その761 ヤツを探して東奔西走1

「オリハルコン? ダンジョン産じゃないって事でしょうか?」


 首を傾げる巨大な狼フェンリルワンリル君。

 車座に座り、雷龍シュリ、リィたんと共に意見をかわす俺は、現在オリハルコン大量ゲット作戦の前段階にあった。

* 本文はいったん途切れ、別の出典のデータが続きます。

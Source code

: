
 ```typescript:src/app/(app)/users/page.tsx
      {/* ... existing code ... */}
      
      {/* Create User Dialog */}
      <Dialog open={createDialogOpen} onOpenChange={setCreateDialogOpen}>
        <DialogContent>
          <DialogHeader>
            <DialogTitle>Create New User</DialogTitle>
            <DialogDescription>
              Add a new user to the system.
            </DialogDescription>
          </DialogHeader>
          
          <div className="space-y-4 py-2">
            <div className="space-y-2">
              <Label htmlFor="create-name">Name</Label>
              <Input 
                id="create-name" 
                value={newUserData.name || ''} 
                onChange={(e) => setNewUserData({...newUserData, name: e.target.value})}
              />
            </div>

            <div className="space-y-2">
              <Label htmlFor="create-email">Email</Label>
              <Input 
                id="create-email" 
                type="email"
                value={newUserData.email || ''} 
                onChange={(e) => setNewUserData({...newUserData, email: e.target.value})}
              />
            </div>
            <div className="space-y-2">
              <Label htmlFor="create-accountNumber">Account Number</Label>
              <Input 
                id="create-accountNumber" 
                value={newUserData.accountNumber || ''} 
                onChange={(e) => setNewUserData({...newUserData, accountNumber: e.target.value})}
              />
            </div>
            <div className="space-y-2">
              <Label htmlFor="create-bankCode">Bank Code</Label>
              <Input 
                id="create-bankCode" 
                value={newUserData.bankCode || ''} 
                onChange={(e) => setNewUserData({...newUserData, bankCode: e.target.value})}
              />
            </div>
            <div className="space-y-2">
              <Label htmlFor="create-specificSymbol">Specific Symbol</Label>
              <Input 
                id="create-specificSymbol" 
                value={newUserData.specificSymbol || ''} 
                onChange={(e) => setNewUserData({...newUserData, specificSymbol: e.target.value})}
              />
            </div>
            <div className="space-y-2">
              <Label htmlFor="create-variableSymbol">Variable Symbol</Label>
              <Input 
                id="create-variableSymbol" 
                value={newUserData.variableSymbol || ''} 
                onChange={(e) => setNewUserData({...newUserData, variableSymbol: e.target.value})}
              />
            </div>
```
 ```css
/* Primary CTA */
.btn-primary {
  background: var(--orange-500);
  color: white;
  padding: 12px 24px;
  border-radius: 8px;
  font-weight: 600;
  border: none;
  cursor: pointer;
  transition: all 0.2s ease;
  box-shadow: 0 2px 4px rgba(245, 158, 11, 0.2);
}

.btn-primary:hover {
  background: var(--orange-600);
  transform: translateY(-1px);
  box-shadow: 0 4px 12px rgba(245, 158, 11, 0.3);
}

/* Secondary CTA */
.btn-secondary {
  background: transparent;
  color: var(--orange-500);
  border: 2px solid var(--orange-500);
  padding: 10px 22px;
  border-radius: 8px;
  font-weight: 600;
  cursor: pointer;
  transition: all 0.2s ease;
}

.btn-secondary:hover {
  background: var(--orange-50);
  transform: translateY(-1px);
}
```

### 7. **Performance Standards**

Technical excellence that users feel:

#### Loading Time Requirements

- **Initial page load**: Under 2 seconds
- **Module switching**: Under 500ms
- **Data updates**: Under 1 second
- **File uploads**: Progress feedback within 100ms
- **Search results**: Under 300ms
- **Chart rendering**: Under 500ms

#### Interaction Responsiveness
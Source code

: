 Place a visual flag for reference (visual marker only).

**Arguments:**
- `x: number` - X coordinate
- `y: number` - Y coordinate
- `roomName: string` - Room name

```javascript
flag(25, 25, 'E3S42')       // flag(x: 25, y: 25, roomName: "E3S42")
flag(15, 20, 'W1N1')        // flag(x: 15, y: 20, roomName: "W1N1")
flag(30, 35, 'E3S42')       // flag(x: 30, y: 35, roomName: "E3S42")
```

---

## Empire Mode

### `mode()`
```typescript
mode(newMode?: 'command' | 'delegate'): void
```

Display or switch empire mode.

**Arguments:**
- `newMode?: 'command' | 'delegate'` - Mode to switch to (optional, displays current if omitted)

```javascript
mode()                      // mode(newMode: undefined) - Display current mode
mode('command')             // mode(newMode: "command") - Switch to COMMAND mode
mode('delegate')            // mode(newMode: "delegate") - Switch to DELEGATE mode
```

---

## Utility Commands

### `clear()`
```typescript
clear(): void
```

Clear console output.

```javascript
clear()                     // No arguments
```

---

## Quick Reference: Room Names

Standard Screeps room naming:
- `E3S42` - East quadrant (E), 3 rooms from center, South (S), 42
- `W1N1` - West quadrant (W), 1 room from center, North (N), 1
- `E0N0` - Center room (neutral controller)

「そうそう、【魔導艇】の外装は基本的にオリハルコンにする予定だから、大量に欲しいんだよね。オリハルコンの噂って聞いた事ない?」

雷龍シュリ殿は聞いた事がおありか?」

「いや、ないな。そもそもオリハルコンはダンジョンでしか得られぬ鉱石だと思っていた」


 そう聞くも、雷龍シュリフェンリルワンリルは答えを出せなかった。

 すると、リィたんが言った。


「魔界でもオリハルコンの武具を持った者はいなかった。人間界でもないとすると……一体どこにあるんだ?」


 小首を傾げるリィたんに俺は言う。


「うーん、絶対に霊龍がどこかから調達してダンジョンに分配してると思うんだけどなー。わかった。餅は餅屋って事で――」


 ◇◆◇ ◆◇◆


 俺の行動が気になるのか、三人は俺の後に続き、暗部の訓練場にやって来た。そこにいたノエルが顔をヒクつかせる。


「ん? どうしたの、ノエル?」

「いえ、ミケラルド様、雷龍シュリ殿、リィたん殿、フェンリルワンリル殿がおられてどうもしない方がおかしいかと」


 確かにその通りでした。

 この四人で法王国を散歩するかのように歩けば、法王クルスといえども完全降伏するかもしれない。まぁ、絶対にやらないんだけどな。

 そんな異様とも見える四人の集団に近付ける者なんて、ごく少数である。

 とりわけ、地龍テルースの仔龍【アスラン】は尻尾を振って俺のところまでやって来る。


「ミケラルド様!」

「やぁアスラン、調子はどう?」

「はい、先日、あのにっくきカンザスを倒しました!」


 目の端に映るカンザスを見ると、いつものクールな表情はなく、アスランに敵対心を向けるように睨んでいる。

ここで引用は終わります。